A complete framework for building a knowledge base that serves as an AI agent's cognitive substrate — not just a storage layer, but a living neural network of causally-linked knowledge that grows denser over time.
Most AI agent knowledge systems are glorified RAG pipelines: store → retrieve → inject into prompt. This framework argues that's fundamentally limited. Instead, knowledge should be compiled, causally linked, and continuously enriched — forming a "knowledge nebula" whose density directly determines the system's reasoning depth.
- Causal chains over flat links — Every knowledge node carries upstream causes, downstream effects, and feedback loops
- Proximity facets (知识棱镜) — 6 dimensions of context around every topic (technical, historical, opposing views, applications, limitations, cross-domain)

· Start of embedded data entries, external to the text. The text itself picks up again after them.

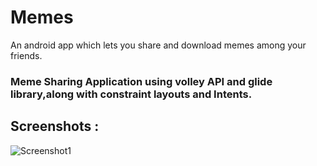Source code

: # Memes
 An android app which lets you share and download memes among your friends.
 ### Meme Sharing Application using volley API and glide library,along with constraint layouts and Intents.
## Screenshots : 
![Screenshot1](memes_screenshot.png)
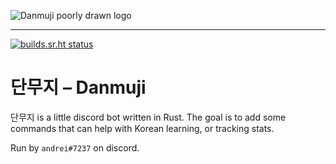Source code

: ![Danmuji poorly drawn logo](https://i.imgur.com/tf6ZXLy.png)

---

[![builds.sr.ht status](https://builds.sr.ht/~andrewzah/danmuji.svg)](https://builds.sr.ht/~andrewzah/danmuji?)

# 단무지 – Danmuji

단무지 is a little discord bot written in Rust. The goal is to add some commands that can help with Korean learning, or tracking stats.

Run by `andrei#7237` on discord.
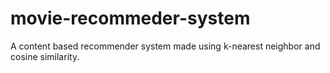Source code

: # movie-recommeder-system

A content based recommender system made using k-nearest neighbor and cosine similarity.
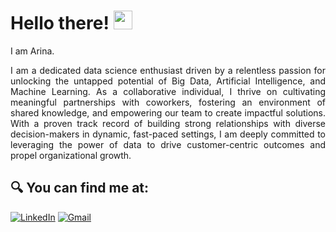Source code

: # Hello there! <img src="https://github.com/TheDudeThatCode/TheDudeThatCode/blob/master/Assets/Hi.gif" width="30px">
I am Arina.

<p align="justify">
  I am a dedicated data science enthusiast driven by a relentless passion for unlocking the untapped potential of Big Data, Artificial Intelligence, and Machine Learning. As a collaborative individual, I thrive on cultivating meaningful partnerships with coworkers, fostering an environment of shared knowledge, and empowering our team to create impactful solutions. With a proven track record of building strong relationships with diverse decision-makers in dynamic, fast-paced settings, I am deeply committed to leveraging the power of data to drive customer-centric outcomes and propel organizational growth.
</p>

## 🔍 You can find me at:

<p>
  <a href="https://www.linkedin.com/in/moonarina" target="_blank"><img alt="LinkedIn" src="https://img.shields.io/badge/linkedin-%230077B5.svg?&style=for-the-badge&logo=linkedin&logoColor=white" /></a>   
  <a href="mailto:arina.data.scientist@gmail.com" target="_blank"><img alt="Gmail" src="https://img.shields.io/badge/gmail-D14836?&style=for-the-badge&logo=gmail&logoColor=white"/></a>  
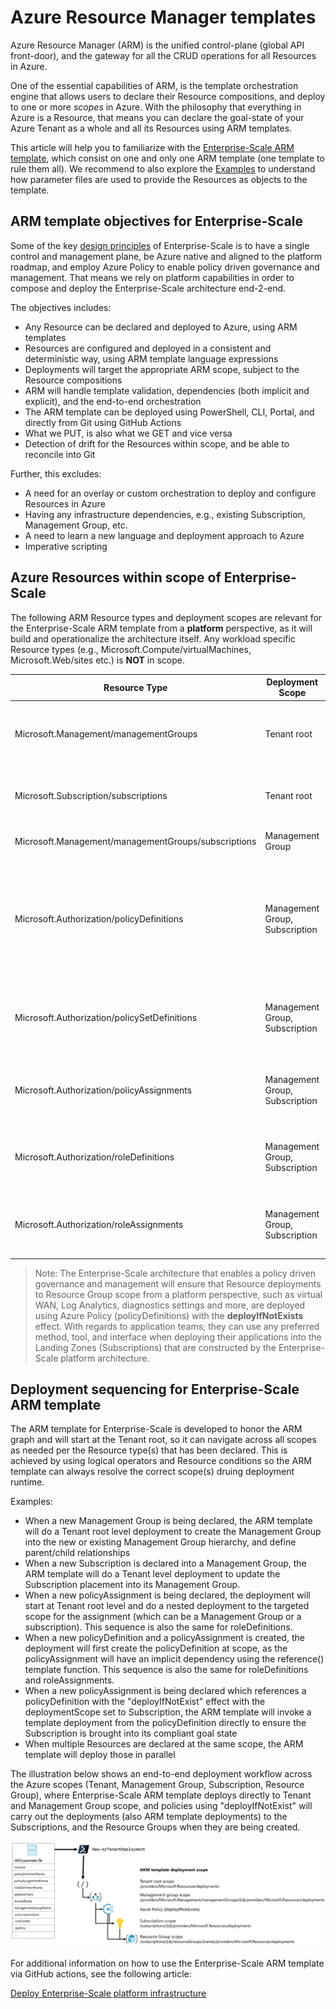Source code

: 
# Azure Resource Manager templates

Azure Resource Manager (ARM) is the unified control-plane (global API front-door), and the gateway for all the CRUD operations for all Resources in Azure.

One of the essential capabilities of ARM, is the template orchestration engine that allows users to declare their Resource compositions, and deploy to one or more *scopes* in Azure.
With the philosophy that everything in Azure is a Resource, that means you can declare the goal-state of your Azure Tenant as a whole and all its Resources using ARM templates.

This article will help you to familiarize with the [Enterprise-Scale ARM template](https://github.com/Azure/AzOps/blob/main/template/template.json), which consist on one and only one ARM template (one template to rule them all). We recommend to also explore the [Examples](../../../../tree/main/examples) to understand how parameter files are used to provide the Resources as objects to the template.

## ARM template objectives for Enterprise-Scale

Some of the key [design principles](https://docs.microsoft.com/en-us/azure/cloud-adoption-framework/ready/enterprise-scale/design-principles) of Enterprise-Scale is to have a single control and management plane, be Azure native and aligned to the platform roadmap, and employ Azure Policy to enable policy driven governance and management. That means we rely on platform capabilities in order to compose and deploy the Enterprise-Scale architecture end-2-end.

The objectives includes:

- Any Resource can be declared and deployed to Azure, using ARM templates
- Resources are configured and deployed in a consistent and deterministic way, using ARM template language expressions
- Deployments will target the appropriate ARM scope, subject to the Resource compositions
- ARM will handle template validation, dependencies (both implicit and explicit), and the end-to-end orchestration
- The ARM template can be deployed using PowerShell, CLI, Portal, and directly from Git using GitHub Actions
- What we PUT, is also what we GET and vice versa
- Detection of drift for the Resources within scope, and be able to reconcile into Git

Further, this excludes:

- A need for an overlay or custom orchestration to deploy and configure Resources in Azure
- Having any infrastructure dependencies, e.g., existing Subscription, Management Group, etc.
- A need to learn a new language and deployment approach to Azure
- Imperative scripting

## Azure Resources within scope of Enterprise-Scale

The following ARM Resource types and deployment scopes are relevant for the Enterprise-Scale ARM template from a **platform** perspective, as it will build and operationalize the architecture itself. Any workload specific Resource types (e.g., Microsoft.Compute/virtualMachines, Microsoft.Web/sites etc.) is **NOT** in scope.

| Resource Type          | Deployment Scope              | Description                                                        |
| ---------------------|--------------------|--------------------------------------------------------------------|
| Microsoft.Management/managementGroups          |Tenant root| Management Groups, which can contain child Management Groups and Subscriptions|
| Microsoft.Subscription/subscriptions          |Tenant root|Subscriptions, which will be the de-facto Resource containers for workloads in Azure.|
| Microsoft.Management/managementGroups/subscriptions          | Management Group |Placement of a Subscription into a Management Group|
| Microsoft.Authorization/policyDefinitions          |Management Group, Subscription|Policy definitions can be created at Management Groups and Subscriptions and can contain audit, deny, append, auditIfNotExists, deployIfNotExists, and modify policy effects|
| Microsoft.Authorization/policySetDefinitions          |Management Group, Subscription|PolicySetDefinitions can represent multiple policyDefinitions to simplify policyAssignment lifecycle|
| Microsoft.Authorization/policyAssignments         |Management Group, Subscription|PolicyAssignments will manifests the runtime representation of a policyDefinition at the given scope|
| Microsoft.Authorization/roleDefinitions          |Management Group, Subscription|Role-based access control definition, containing actions, notActions, dataActions, dataNotActions|
| Microsoft.Authorization/roleAssignments          |Management Group, Subscription|RoleAssignments will manifests the runtime representation of a roleDefinition at the given scope|

>Note: The Enterprise-Scale architecture that enables a policy driven governance and management will ensure that Resource deployments to Resource Group scope from a platform perspective, such as virtual WAN, Log Analytics, diagnostics settings and more, are deployed using Azure Policy (policyDefinitions) with the **deployIfNotExists** effect. With regards to application teams; they can use any preferred method, tool, and interface when deploying their applications into the Landing Zones (Subscriptions) that are constructed by the Enterprise-Scale platform architecture.

## Deployment sequencing for Enterprise-Scale ARM template

The ARM template for Enterprise-Scale is developed to honor the ARM graph and will start at the Tenant root, so it can navigate across all scopes as needed per the Resource type(s) that has been declared.
This is achieved by using logical operators and Resource conditions so the ARM template can always resolve the correct scope(s) druing deployment runtime.

Examples:

- When a new Management Group is being declared, the ARM template will do a Tenant root level deployment to create the Management Group into the new or existing Management Group hierarchy, and define parent/child relationships
- When a new Subscription is declared into a Management Group, the ARM template will do a Tenant level deployment to update the Subscription placement into its Management Group.
- When a new policyAssignment is being declared, the deployment will start at Tenant root level and do a nested deployment to the targeted scope for the assignment (which can be a Management Group or a subscription). This sequence is also the same for roleDefinitions.
- When a new policyDefinition and a policyAssignment is created, the deployment will first create the policyDefinition at scope, as the policyAssignment will have an implicit dependency using the reference() template function. This sequence is also the same for roleDefinitions and roleAssignments.
- When a new policyAssignment is being declared which references a policyDefinition with the "deployIfNotExist" effect with the deploymentScope set to Subscription, the ARM template will invoke a template deployment from the policyDefinition directly to ensure the Subscription is brought into its compliant goal state
- When multiple Resources are declared at the same scope, the ARM template will deploy those in parallel

The illustration below shows an end-to-end deployment workflow across the Azure scopes (Tenant, Management Group, Subscription, Resource Group), where Enterprise-Scale ARM template deploys directly to Tenant and Management Group scope, and policies using "deployIfNotExist" will carry out the deployments (also ARM template deployments) to the Subscriptions, and the Resource Groups when they are being created.

![ARM template](./media/arm-template.png)

For additional information on how to use the Enterprise-Scale ARM template via GitHub actions, see the following article:

[Deploy Enterprise-Scale platform infrastructure](./configure-own-environment.md)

- 4-layer architecture — Schema → Raw → Wiki → Ops, with clear rules for each layer
- Knowledge Lint — Automated health checks for causal chain integrity, blind spot detection, and nebula density metrics
- Continuous compilation — Knowledge is never just stored; it's compiled into the existing structure on ingestion
| File | Description |
|---|---|
CONSTITUTION.md |
The core methodology: 4-layer architecture, topic/source/synthesis templates, core operations (Ingest/Query/Lint) |
KNOWLEDGE-LINT-SPEC.md |
8-category automated health check specification for knowledge graphs |
CONTEXT-COMPRESSOR-DESIGN.md |
Production-grade 5-stage context compression algorithm for long-running AI agent conversations |
- Read CONSTITUTION.md to understand the 4-layer architecture and core principles
- Copy the templates from the constitution (topic, source, synthesis) into your knowledge base
- Set up Knowledge Lint to automate health checks
- Integrate the context compressor if your agent runs long sessions
your-knowledge-base/
├── 00-schema/ Constitution + changelog (the "law")
├── 01-raw/ Raw source material (append-only, never modify)
├── 02-wiki/ Compiled knowledge (the "brain")
│ ├── sources/ Each raw item compiled into a structured source page
│ ├── topics/ Knowledge hub nodes with causal chains + proximity facets
│ └── synthesis/ Cross-topic causal overviews
└── 03-ops/ Automation scripts + lint reports
"Knowledge nebulae are the natural growth medium for AGI." We are not planting a tree — we are planting a seed that grows itself.
The core insight: a knowledge base's value is not in how much it stores, but in the density and depth of causal connections between stored items. A sparse knowledge base gives sparse reasoning. A dense one enables the system to "walk further along the knowledge network, see more dimensions, and discover correlations humans haven't noticed."
Extracted from a real multi-AI-agent production system running 3 agents (a primary dispatcher, a deep-reasoning agent, and a system-maintenance agent) on Windows Server. The framework evolved through 3 iterations (v1.0 → v3.0) over 2 months of daily operation, driven by practical needs and hard-won lessons.
MIT — Free to use, modify, and share.